Data provided Block Start

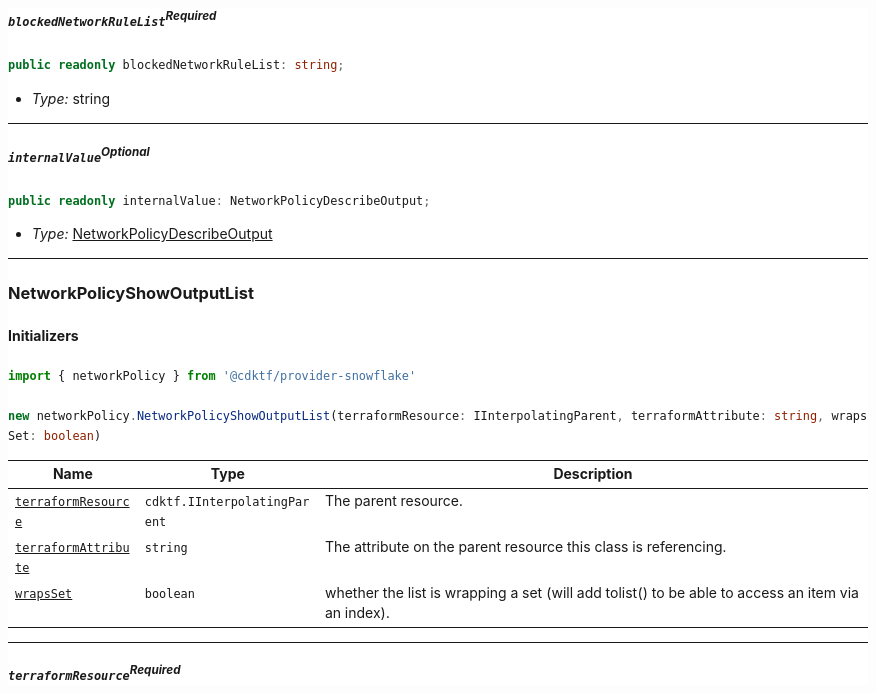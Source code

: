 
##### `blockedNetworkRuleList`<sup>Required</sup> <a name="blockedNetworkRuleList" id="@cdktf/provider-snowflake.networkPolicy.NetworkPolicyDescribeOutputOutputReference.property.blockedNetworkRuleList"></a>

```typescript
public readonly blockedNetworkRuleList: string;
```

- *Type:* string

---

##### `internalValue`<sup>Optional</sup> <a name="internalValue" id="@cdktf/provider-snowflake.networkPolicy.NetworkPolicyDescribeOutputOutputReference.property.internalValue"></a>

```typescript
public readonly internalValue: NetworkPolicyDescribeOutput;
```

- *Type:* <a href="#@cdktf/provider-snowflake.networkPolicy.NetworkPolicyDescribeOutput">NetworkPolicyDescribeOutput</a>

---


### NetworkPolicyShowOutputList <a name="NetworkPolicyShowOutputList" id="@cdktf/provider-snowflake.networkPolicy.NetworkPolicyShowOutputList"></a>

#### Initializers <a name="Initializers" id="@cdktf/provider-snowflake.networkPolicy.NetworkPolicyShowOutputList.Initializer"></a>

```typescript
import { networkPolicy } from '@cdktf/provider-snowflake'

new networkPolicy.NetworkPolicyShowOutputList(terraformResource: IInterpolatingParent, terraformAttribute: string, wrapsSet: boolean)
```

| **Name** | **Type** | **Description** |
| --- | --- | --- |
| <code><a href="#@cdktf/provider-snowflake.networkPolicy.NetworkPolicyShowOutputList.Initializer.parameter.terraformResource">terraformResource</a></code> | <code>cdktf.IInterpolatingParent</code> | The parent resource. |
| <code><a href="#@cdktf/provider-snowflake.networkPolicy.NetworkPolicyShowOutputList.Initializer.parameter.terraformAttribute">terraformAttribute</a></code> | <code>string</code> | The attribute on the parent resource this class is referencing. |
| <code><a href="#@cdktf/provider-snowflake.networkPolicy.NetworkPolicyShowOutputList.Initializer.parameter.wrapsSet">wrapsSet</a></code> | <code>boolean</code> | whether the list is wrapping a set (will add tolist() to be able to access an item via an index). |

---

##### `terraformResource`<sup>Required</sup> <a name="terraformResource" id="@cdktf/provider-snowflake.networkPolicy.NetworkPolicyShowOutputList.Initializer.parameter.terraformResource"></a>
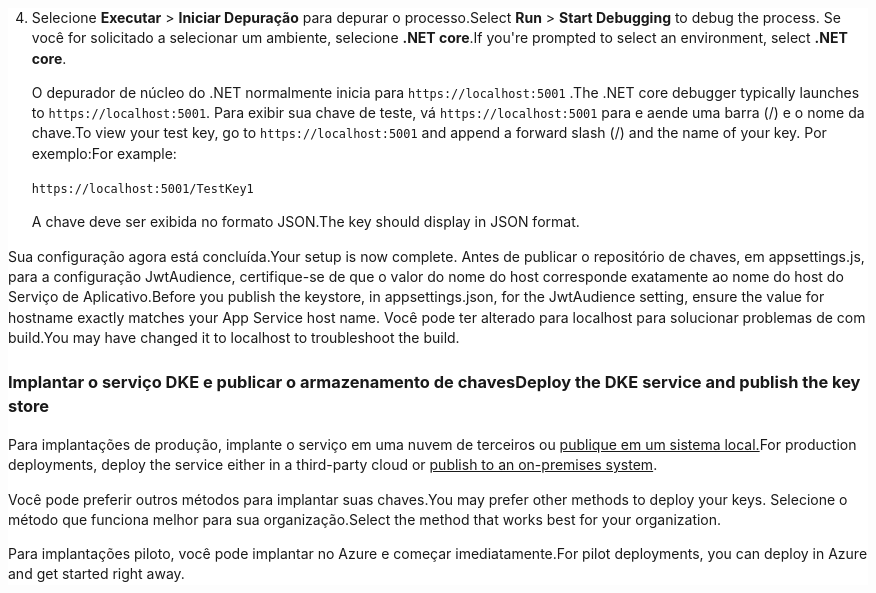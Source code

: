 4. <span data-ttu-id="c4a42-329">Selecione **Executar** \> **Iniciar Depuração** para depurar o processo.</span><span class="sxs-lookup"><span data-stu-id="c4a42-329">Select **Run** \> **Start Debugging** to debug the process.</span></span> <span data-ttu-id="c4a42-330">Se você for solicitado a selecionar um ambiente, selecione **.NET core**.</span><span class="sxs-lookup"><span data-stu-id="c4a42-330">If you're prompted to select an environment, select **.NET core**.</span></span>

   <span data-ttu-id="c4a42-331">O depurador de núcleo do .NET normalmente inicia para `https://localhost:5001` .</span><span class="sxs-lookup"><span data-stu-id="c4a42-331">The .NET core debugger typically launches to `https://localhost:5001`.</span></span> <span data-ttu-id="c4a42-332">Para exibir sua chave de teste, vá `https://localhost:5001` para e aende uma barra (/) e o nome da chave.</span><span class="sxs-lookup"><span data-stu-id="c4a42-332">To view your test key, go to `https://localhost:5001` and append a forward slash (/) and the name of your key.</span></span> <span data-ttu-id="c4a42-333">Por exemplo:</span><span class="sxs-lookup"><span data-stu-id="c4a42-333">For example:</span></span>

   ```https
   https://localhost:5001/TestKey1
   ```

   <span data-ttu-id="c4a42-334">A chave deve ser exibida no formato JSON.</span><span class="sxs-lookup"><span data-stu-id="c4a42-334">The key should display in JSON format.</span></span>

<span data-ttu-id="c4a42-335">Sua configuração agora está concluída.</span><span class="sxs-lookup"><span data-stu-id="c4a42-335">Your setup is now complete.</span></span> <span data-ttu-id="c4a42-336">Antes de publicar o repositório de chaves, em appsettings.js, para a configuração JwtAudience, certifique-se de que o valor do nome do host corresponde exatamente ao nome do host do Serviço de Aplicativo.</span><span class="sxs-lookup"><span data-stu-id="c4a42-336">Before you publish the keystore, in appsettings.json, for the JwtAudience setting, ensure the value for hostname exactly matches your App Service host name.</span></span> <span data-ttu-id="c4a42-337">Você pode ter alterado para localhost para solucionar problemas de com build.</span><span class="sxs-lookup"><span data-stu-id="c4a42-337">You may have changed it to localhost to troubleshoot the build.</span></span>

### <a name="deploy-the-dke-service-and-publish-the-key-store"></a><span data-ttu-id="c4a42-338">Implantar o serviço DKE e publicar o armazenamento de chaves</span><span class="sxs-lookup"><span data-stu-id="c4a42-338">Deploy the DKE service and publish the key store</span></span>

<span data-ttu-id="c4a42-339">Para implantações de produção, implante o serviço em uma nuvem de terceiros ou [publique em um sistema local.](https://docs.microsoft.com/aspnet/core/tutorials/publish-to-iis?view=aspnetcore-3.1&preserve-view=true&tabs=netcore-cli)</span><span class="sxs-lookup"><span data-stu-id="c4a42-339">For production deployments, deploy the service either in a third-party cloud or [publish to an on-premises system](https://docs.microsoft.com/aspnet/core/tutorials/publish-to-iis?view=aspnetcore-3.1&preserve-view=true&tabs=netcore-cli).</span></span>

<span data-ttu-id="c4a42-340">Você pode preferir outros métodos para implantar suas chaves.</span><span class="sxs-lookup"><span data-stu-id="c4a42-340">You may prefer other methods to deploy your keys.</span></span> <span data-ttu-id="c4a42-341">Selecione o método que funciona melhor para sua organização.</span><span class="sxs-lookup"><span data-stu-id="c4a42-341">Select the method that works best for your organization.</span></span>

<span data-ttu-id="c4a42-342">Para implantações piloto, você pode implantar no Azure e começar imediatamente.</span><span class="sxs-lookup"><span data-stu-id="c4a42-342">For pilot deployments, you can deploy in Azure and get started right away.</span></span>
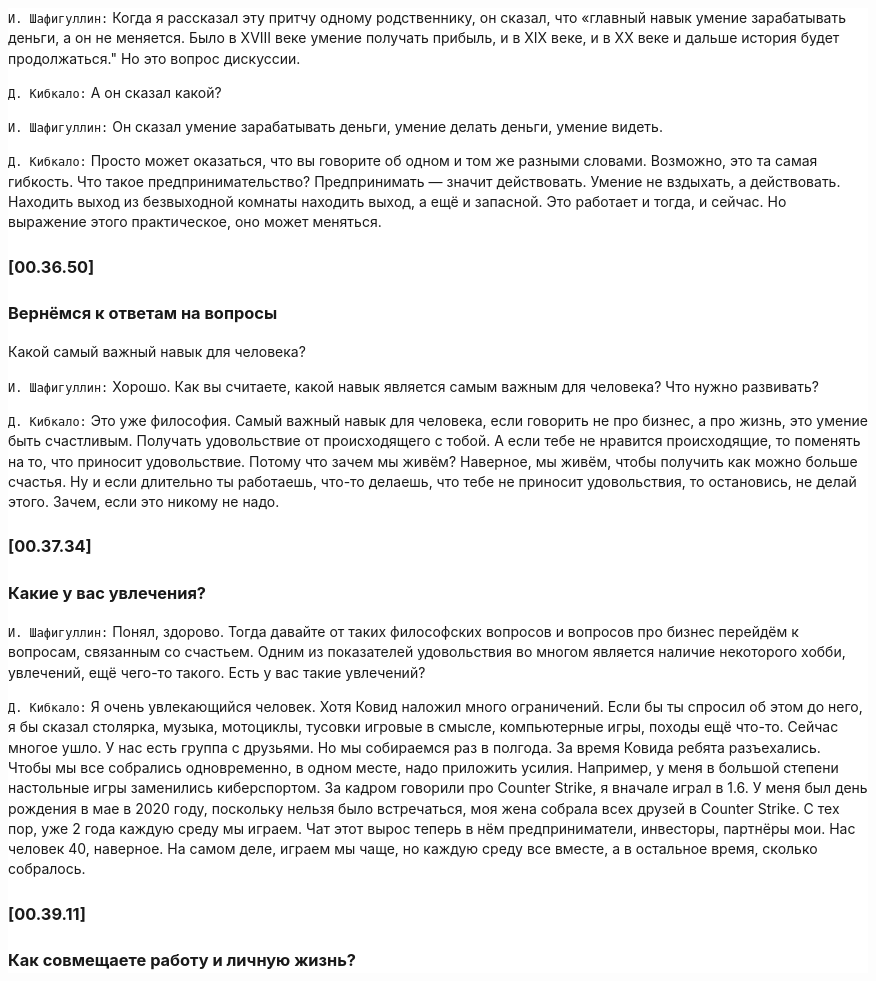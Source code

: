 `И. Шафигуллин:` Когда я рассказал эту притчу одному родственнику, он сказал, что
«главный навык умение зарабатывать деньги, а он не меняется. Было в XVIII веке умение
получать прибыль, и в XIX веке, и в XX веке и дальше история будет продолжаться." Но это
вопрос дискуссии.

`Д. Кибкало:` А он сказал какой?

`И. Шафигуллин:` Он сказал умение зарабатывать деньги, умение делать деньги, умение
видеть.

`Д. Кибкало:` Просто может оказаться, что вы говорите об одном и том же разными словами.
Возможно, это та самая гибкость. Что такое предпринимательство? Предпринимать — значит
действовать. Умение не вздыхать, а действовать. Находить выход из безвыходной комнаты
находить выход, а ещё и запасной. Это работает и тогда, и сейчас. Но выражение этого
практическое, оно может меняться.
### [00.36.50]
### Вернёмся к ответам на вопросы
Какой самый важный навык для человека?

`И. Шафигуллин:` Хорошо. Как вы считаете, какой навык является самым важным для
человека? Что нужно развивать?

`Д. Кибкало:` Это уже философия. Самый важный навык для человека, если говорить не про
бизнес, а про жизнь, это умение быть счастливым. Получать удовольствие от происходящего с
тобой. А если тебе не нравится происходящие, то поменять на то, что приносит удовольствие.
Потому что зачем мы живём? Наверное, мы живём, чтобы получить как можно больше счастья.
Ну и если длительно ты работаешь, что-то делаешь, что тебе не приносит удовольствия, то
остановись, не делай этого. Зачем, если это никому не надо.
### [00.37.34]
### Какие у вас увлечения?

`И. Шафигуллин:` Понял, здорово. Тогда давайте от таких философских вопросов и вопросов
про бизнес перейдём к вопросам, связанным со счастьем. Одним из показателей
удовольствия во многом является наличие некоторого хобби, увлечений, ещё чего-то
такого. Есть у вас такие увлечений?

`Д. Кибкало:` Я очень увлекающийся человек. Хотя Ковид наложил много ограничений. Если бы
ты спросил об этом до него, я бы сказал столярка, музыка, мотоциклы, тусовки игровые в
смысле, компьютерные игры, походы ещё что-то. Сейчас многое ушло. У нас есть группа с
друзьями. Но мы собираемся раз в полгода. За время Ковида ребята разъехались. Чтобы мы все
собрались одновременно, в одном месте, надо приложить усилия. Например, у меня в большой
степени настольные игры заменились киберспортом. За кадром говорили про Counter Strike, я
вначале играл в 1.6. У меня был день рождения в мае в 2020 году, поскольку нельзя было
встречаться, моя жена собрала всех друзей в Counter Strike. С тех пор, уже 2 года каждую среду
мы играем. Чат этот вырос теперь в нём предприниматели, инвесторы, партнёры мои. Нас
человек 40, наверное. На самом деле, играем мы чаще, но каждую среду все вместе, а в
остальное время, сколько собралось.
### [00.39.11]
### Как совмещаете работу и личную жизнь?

Data provided Block End
Data provided Block Start

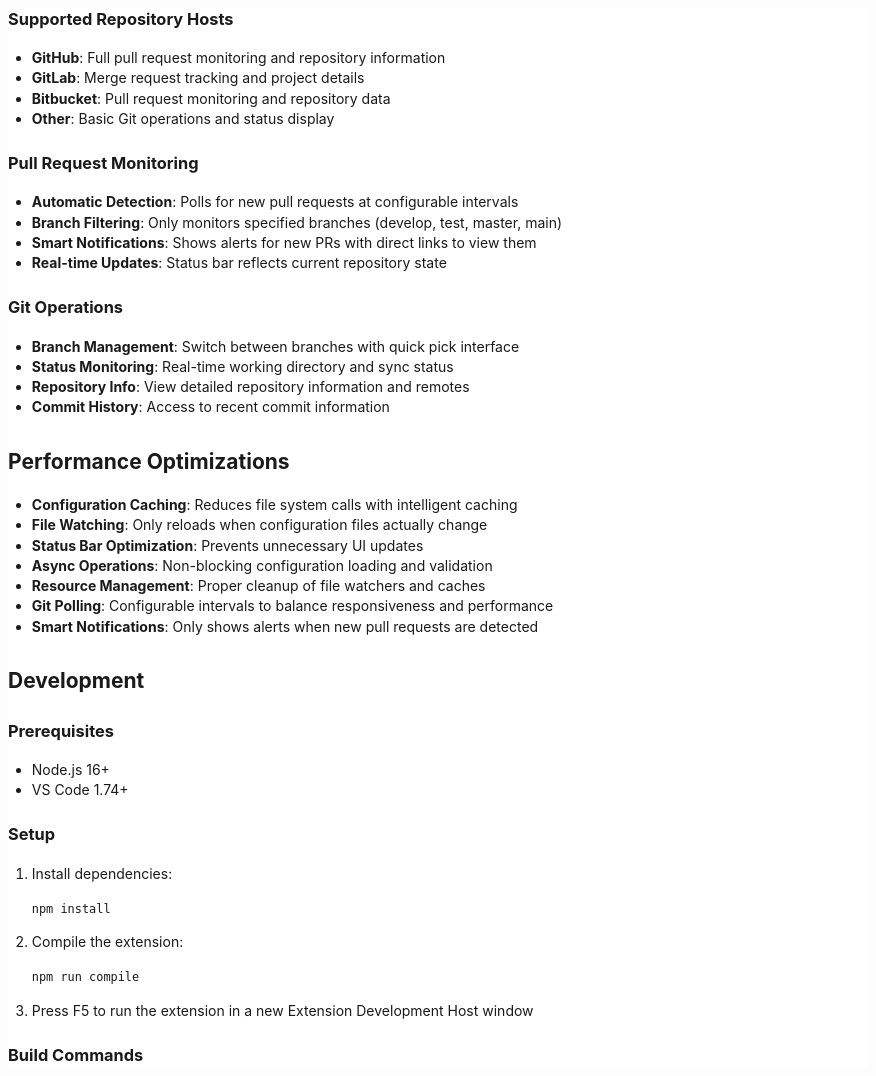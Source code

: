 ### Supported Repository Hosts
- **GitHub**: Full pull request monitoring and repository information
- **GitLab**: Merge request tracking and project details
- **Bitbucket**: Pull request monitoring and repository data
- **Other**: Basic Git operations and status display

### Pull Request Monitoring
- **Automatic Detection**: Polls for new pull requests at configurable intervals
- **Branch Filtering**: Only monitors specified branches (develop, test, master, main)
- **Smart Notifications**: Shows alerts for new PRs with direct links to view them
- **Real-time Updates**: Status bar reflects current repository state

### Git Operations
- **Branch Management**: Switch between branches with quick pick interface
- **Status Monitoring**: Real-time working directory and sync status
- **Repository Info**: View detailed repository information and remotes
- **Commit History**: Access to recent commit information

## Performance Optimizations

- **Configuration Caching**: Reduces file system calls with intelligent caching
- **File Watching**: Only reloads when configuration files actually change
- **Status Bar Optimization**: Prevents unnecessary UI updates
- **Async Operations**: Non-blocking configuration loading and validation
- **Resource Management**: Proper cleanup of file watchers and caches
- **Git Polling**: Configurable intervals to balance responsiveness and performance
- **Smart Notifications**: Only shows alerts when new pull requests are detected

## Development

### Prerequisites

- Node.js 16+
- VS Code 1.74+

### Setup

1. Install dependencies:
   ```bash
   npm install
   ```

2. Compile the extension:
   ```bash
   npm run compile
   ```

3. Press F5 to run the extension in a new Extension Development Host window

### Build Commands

Data provided Block End
Data provided Block Start

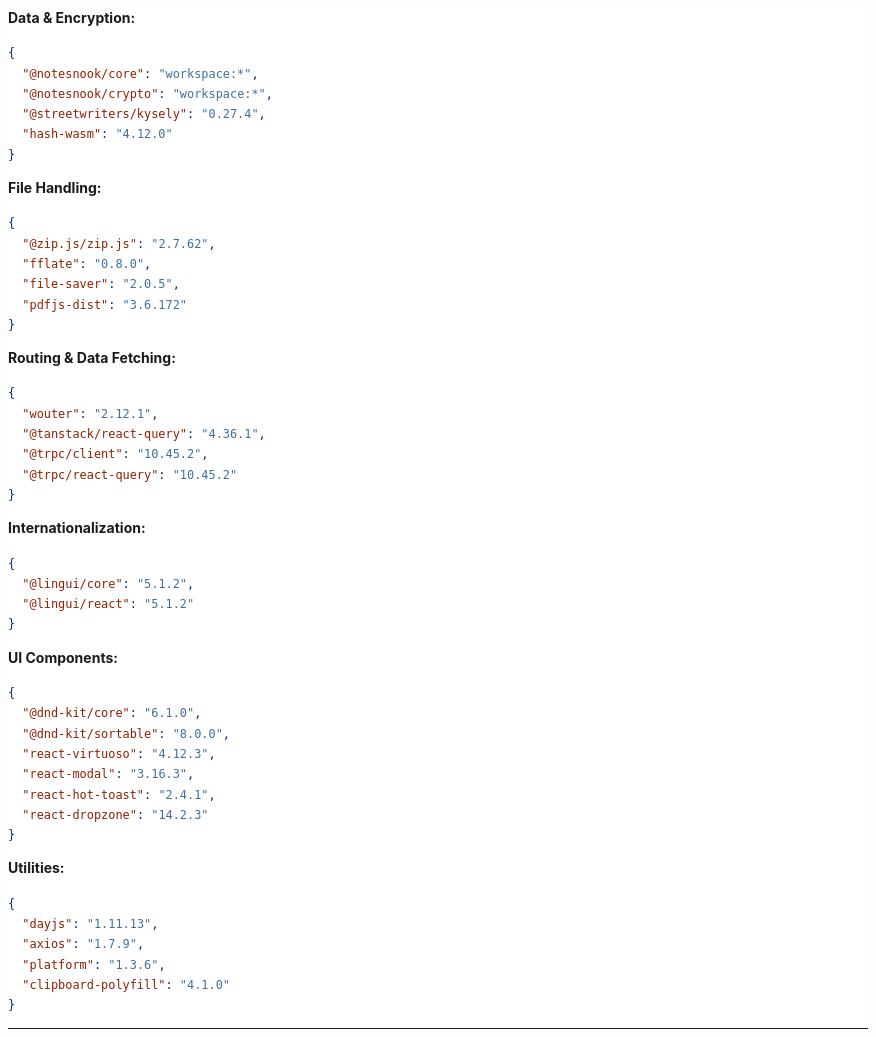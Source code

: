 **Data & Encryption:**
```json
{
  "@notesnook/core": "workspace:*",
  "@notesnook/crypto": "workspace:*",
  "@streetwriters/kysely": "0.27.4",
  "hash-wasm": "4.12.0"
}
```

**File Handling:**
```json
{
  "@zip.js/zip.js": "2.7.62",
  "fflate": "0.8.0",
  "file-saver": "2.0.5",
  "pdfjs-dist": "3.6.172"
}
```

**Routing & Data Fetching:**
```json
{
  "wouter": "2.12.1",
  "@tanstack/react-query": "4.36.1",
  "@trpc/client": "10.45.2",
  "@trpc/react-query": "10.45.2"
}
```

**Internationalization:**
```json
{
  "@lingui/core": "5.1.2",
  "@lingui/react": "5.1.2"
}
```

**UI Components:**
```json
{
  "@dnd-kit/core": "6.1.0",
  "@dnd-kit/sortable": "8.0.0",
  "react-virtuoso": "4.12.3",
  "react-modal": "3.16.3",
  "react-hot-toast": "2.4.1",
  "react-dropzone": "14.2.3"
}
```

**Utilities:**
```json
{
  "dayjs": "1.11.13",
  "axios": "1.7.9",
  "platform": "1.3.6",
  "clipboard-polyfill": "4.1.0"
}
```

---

Data provided Block End

— Work task —
Please reproduce exactly the lines in the listing above from the one containing "- **Smart Notifications**: Shows" through the one containing "- **Status Bar", both included, and nothing more.

— Your solution —
- **Smart Notifications**: Shows alerts for new PRs with direct links to view them
- **Real-time Updates**: Status bar reflects current repository state

### Git Operations
- **Branch Management**: Switch between branches with quick pick interface
- **Status Monitoring**: Real-time working directory and sync status
- **Repository Info**: View detailed repository information and remotes
- **Commit History**: Access to recent commit information

## Performance Optimizations

- **Configuration Caching**: Reduces file system calls with intelligent caching
- **File Watching**: Only reloads when configuration files actually change
- **Status Bar Optimization**: Prevents unnecessary UI updates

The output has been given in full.